THE QUEEN VICTORIA PRIZE.

A scheme has been drawn up for the regulation of the competition for the Queen Victoria Prize.

It will be remembered that, at the public meeting at which it was determined that the Prize should be founded in memory of the late Queen, Dr. Fry kindly consented to organise the collection of funds, and a committee was appointed to receive and deal with them, consisting of the Vicar, Mr. R. H. Fremlin, and Mr.
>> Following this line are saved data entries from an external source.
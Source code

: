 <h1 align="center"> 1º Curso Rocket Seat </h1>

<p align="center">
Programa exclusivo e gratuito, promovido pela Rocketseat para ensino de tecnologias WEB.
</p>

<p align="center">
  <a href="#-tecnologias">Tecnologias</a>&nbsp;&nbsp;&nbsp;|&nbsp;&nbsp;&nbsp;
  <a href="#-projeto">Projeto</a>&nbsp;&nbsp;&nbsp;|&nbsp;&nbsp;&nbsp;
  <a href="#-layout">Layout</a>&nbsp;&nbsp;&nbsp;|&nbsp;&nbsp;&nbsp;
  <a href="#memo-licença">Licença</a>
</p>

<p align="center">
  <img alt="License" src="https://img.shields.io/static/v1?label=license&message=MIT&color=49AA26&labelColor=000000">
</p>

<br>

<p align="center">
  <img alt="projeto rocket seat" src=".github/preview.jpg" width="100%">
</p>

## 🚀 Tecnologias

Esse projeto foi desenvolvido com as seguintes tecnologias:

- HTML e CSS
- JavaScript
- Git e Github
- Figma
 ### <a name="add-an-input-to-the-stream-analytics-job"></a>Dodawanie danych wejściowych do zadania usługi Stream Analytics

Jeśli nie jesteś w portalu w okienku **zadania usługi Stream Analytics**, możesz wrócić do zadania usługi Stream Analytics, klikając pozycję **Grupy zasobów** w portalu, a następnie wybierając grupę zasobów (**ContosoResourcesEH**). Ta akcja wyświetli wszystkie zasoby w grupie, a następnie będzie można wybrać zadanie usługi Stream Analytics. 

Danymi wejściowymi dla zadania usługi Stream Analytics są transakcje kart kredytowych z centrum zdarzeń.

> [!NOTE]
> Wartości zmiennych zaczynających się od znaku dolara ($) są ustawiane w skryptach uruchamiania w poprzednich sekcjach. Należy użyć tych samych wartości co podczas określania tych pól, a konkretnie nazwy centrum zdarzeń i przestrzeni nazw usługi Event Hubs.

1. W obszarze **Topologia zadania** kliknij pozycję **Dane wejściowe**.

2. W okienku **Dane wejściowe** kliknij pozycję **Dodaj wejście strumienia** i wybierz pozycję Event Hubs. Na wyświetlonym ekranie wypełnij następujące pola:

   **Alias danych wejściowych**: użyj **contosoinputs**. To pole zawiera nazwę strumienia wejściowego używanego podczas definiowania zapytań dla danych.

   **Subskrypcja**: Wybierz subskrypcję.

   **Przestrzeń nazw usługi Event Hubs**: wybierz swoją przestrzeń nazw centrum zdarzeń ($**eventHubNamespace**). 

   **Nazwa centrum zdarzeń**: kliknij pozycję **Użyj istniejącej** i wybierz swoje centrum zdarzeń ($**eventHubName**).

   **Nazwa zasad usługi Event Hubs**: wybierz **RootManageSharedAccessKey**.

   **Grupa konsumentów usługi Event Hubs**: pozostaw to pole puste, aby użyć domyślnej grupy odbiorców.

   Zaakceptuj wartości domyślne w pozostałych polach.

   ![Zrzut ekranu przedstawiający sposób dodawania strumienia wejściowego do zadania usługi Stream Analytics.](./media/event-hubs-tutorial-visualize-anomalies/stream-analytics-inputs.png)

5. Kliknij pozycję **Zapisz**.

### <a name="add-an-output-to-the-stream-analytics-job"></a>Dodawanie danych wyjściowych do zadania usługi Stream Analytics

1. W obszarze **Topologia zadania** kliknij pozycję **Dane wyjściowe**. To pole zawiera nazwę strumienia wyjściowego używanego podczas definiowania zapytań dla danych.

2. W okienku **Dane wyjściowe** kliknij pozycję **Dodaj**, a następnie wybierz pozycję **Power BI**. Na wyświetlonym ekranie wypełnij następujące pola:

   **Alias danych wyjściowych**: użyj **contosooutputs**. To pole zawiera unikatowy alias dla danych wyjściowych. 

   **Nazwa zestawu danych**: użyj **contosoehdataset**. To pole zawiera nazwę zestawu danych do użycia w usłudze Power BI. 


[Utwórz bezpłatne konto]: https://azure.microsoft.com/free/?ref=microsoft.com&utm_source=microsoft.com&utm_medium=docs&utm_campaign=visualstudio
W. W. Blest.

A list of subscriptions was published in the Parish Magazine for August, 1901. The Committee then invested the sum of £47 in Consols in the names of the following officials, the Vicar, the Chairman of the Parish Council,and the People's Churchwarden, whom they appointed as Trustees and as a permanent Committee of Management. (The balance of the total sum collected was sent up to the Mansion House as a subscription to the National Memorial, in accordance with the resolution of the public meeting.)

The Committee has recently met and drawn up the following scheme of regulations, which may be altered or added to at any time at the discretion of the Trustees.

1. The Prize to be given away each year at the annual school prize-giving that takes place at Easter.

2. The resolution passed in public meeting of April 30th, 1901, to be interpreted to mean that children under 15 years of age on May 24th immediately succeeding that Easter (rule 1) be eligible for the competition for which the prize is awarded at that Easter; provided that the children shall have been educated in the parish, and their parents resident in the parish throughout the 12 months previous to that Easter.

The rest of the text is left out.